Listening to the residents of our district is important in my role as your state senator. People tell me what concerns them most and what they expect from a leader. I believe this is where the focus of discussions about our state should be over the next few months.

Families and seniors are struggling. They don't see the rosy picture the current administration paints of its fiscal policies and the state's economy. The facts don't support it, either. Connecticut has been the only state with a negative GDP. Life has become unaffordable, with residents, who are taxed beyond their levels of tolerance, moving out of state in droves. Unemployment in our cities is in the double digits. There are few jobs for young people and no job security for people lucky enough to be employed. While the national GDP growth rate for urban centers was 2.5 percent in 2012, after inflation, it was 0.4 percent in Fairfield County, and it shrank in our other counties by anywhere from 2.2 to 0.4 percent. With diminishing disposable income, people cannot buy houses or goods and services to fuel the economy.

What people want and expect from state leadership is clear. They want to be able to afford to live and work in Connecticut -- to own or rent a home, raise a family, run a business, and retire here. They can't afford more taxes than they've ever had to pay on income, pensions, gasoline, real estate, inheritance and gifts. They want a job market that offers opportunity and security. They want their roads, bridges, and trains fixed before the state builds anything new. They want higher education to be affordable for their children. They want their high-performing schools and health care plans left alone, and they want to ensure that vulnerable populations, such as seniors and the disabled, are well served.
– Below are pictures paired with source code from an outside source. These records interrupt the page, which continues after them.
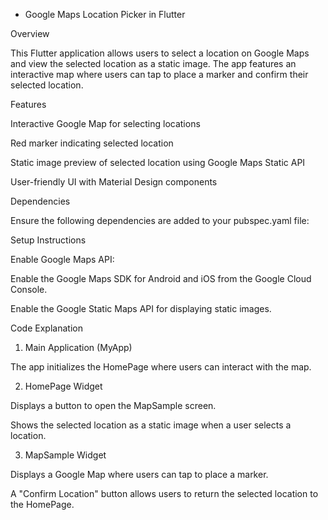 * Google Maps Location Picker in Flutter

Overview

This Flutter application allows users to select a location on Google Maps and view the selected location as a static image. The app features an interactive map where users can tap to place a marker and confirm their selected location.

Features

Interactive Google Map for selecting locations

Red marker indicating selected location

Static image preview of selected location using Google Maps Static API

User-friendly UI with Material Design components

Dependencies

Ensure the following dependencies are added to your pubspec.yaml file:


Setup Instructions

Enable Google Maps API:

Enable the Google Maps SDK for Android and iOS from the Google Cloud Console.

Enable the Google Static Maps API for displaying static images.



Code Explanation

1. Main Application (MyApp)

The app initializes the HomePage where users can interact with the map.

2. HomePage Widget

Displays a button to open the MapSample screen.

Shows the selected location as a static image when a user selects a location.

3. MapSample Widget

Displays a Google Map where users can tap to place a marker.

A "Confirm Location" button allows users to return the selected location to the HomePage.
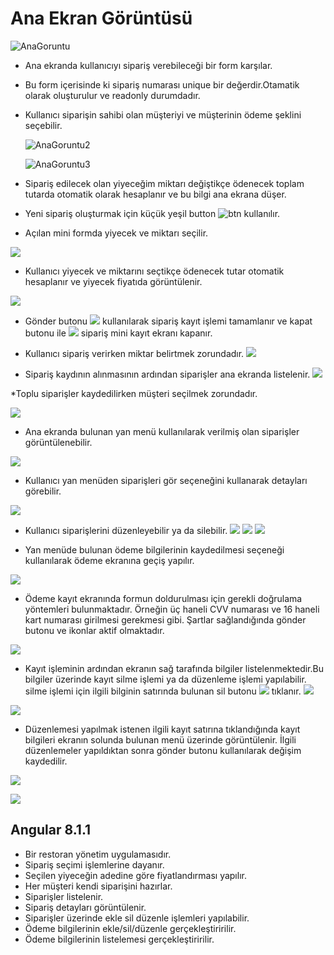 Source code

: # Ana Ekran Görüntüsü
![AnaGoruntu](https://github.com/NisanurBulut/RestaurantAPP/blob/master/src/assets/Tanitim/AnaGoruntu.JPG)

* Ana ekranda kullanıcıyı sipariş verebileceği bir form karşılar. 
* Bu form içerisinde ki sipariş numarası unique bir değerdir.Otamatik olarak oluşturulur ve readonly durumdadır.
* Kullanıcı siparişin sahibi olan müşteriyi ve müşterinin ödeme şeklini seçebilir.

    ![AnaGoruntu2](https://github.com/NisanurBulut/RestaurantAPP/blob/master/src/assets/Tanitim/AnaGoruntu2.JPG)


    ![AnaGoruntu3](https://github.com/NisanurBulut/RestaurantAPP/blob/master/src/assets/Tanitim/AnaGoruntu3.JPG)
* Sipariş edilecek olan yiyeceğim miktarı değiştikçe ödenecek toplam tutarda otomatik olarak hesaplanır ve bu bilgi ana ekrana düşer.


* Yeni sipariş oluşturmak için küçük yeşil button 
![btn](https://github.com/NisanurBulut/RestaurantAPP/blob/master/src/assets/Tanitim/btn.JPG) kullanılır. 

* Açılan mini formda yiyecek ve miktarı seçilir.

![](https://github.com/NisanurBulut/RestaurantAPP/blob/master/src/assets/Tanitim/AnaGoruntu4.JPG)

* Kullanıcı yiyecek ve miktarını seçtikçe ödenecek tutar otomatik hesaplanır ve yiyecek fiyatıda görüntülenir.

![](https://github.com/NisanurBulut/RestaurantAPP/blob/master/src/assets/Tanitim/AnaGoruntu5.JPG)

* Gönder butonu ![](https://github.com/NisanurBulut/RestaurantAPP/blob/master/src/assets/Tanitim/btn1.JPG) kullanılarak sipariş  kayıt işlemi tamamlanır ve kapat butonu ile ![](https://github.com/NisanurBulut/RestaurantAPP/blob/master/src/assets/Tanitim/btn2.JPG) sipariş mini kayıt ekranı kapanır.

* Kullanıcı sipariş verirken miktar belirtmek zorundadır.
![](https://github.com/NisanurBulut/RestaurantAPP/blob/master/src/assets/Tanitim/AnaGoruntu61.JPG)

* Sipariş kaydının alınmasının ardından siparişler ana ekranda listelenir.
![](https://github.com/NisanurBulut/RestaurantAPP/blob/master/src/assets/Tanitim/AnaGoruntu7.JPG)

*Toplu siparişler kaydedilirken müşteri seçilmek zorundadır.

![](https://github.com/NisanurBulut/RestaurantAPP/blob/master/src/assets/Tanitim/AnaGoruntu8.JPG)

* Ana ekranda bulunan yan menü kullanılarak verilmiş olan siparişler görüntülenebilir.

![](https://github.com/NisanurBulut/RestaurantAPP/blob/master/src/assets/Tanitim/AnaGoruntu9.JPG)

* Kullanıcı yan menüden siparişleri gör seçeneğini kullanarak detayları görebilir.

![](https://github.com/NisanurBulut/RestaurantAPP/blob/master/src/assets/Tanitim/AnaGoruntu10.JPG)

* Kullanıcı siparişlerini düzenleyebilir ya da silebilir.
![](https://github.com/NisanurBulut/RestaurantAPP/blob/master/src/assets/Tanitim/AnaGoruntu11.JPG)
![](https://github.com/NisanurBulut/RestaurantAPP/blob/master/src/assets/Tanitim/AnaGoruntu12.JPG)
![](https://github.com/NisanurBulut/RestaurantAPP/blob/master/src/assets/Tanitim/AnaGoruntu13.JPG)

* Yan menüde bulunan ödeme bilgilerinin kaydedilmesi seçeneği kullanılarak ödeme ekranına geçiş yapılır.

![](https://github.com/NisanurBulut/RestaurantAPP/blob/master/src/assets/Tanitim/AnaGoruntu14.JPG)

* Ödeme kayıt ekranında formun doldurulması için gerekli doğrulama yöntemleri bulunmaktadır. Örneğin üç haneli CVV numarası ve 16 haneli kart numarası girilmesi gerekmesi gibi. Şartlar sağlandığında gönder butonu ve ikonlar aktif olmaktadır.

![](https://github.com/NisanurBulut/RestaurantAPP/blob/master/src/assets/Tanitim/AnaGoruntu15.JPG)

* Kayıt işleminin ardından ekranın sağ tarafında bilgiler listelenmektedir.Bu bilgiler üzerinde kayıt silme işlemi ya da düzenleme işlemi yapılabilir. silme işlemi için ilgili bilginin satırında bulunan sil butonu ![](https://github.com/NisanurBulut/RestaurantAPP/blob/master/src/assets/Tanitim/btn3.JPG) tıklanır.
 ![](https://github.com/NisanurBulut/RestaurantAPP/blob/master/src/assets/Tanitim/AnaGoruntu16.JPG) 

 ![](https://github.com/NisanurBulut/RestaurantAPP/blob/master/src/assets/Tanitim/AnaGoruntu17.JPG)

 * Düzenlemesi yapılmak istenen ilgili kayıt satırına tıklandığında kayıt bilgileri ekranın solunda bulunan menü üzerinde görüntülenir. İlgili düzenlemeler yapıldıktan sonra gönder butonu kullanılarak değişim kaydedilir.

  ![](https://github.com/NisanurBulut/RestaurantAPP/blob/master/src/assets/Tanitim/AnaGoruntu18.JPG) 

 ![](https://github.com/NisanurBulut/RestaurantAPP/blob/master/src/assets/Tanitim/AnaGoruntu19.JPG)

## Angular 8.1.1<br/>
* Bir restoran yönetim uygulamasıdır.<br/>
* Sipariş seçimi işlemlerine dayanır.<br/>
* Seçilen yiyeceğin adedine göre fiyatlandırması yapılır.<br/>
* Her müşteri kendi siparişini hazırlar.<br/>
* Siparişler listelenir.<br/>
* Sipariş detayları görüntülenir.<br/>
* Siparişler üzerinde ekle sil düzenle işlemleri yapılabilir.<br/>
* Ödeme bilgilerinin ekle/sil/düzenle gerçekleştiririlir.<br/>
* Ödeme bilgilerinin listelemesi gerçekleştiririlir.<br/>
To accomplish this, we have to preserve and expand Connecticut's tax base, by making it attractive for people and businesses to come here and to stay. This means creating a favorable tax environment for businesses and a climate of support for their success. Business creates value for everyone, because jobs are the best antidote to poverty. A pro-business climate is possible only if leaders believe that business is good and that profit is good. Government should create a supportive climate for businesses, and then get out of the way.

The first step in reducing taxes is reducing state government spending. State-employee compensation and benefits plans represent a huge portion of state expenses, and we must work with all stakeholders to bring these expenses in line with the private sector. Other states, both Democrat- and Republican-led, have done this successfully, getting costs under control and ensuring the solvency of retirement and health care plans. There are hundreds of millions potentially to be saved by eliminating duplications, waste, and fraud. We must identify services that can be performed better and more cost efficiently by community-based nonprofits. We must restrict bonding and borrowing to essential capital improvements, and bring debt in line with guidelines for strong agency ratings. And we must prioritize infrastructure investments to ensure safety, efficiency, and access.

The objective of our state's leadership should be to make Connecticut once again the envy of the country for its low taxes, friendly business climate, excellent schools, and a superior quality of life, and to ensure that it's a place where hard work and success are rewarded and people feel they have a future.

Connecticut's problems are complex and challenging, but they can be solved. To do so, I believe that we must raise the standard of government and give people and businesses confidence in their leadership. This means fostering a culture of transparency and accountability, insisting on rigorous financial management, and putting the interests of the public first.

Toni Boucher is the Republican nominee and incumbent state senator for the 26th District.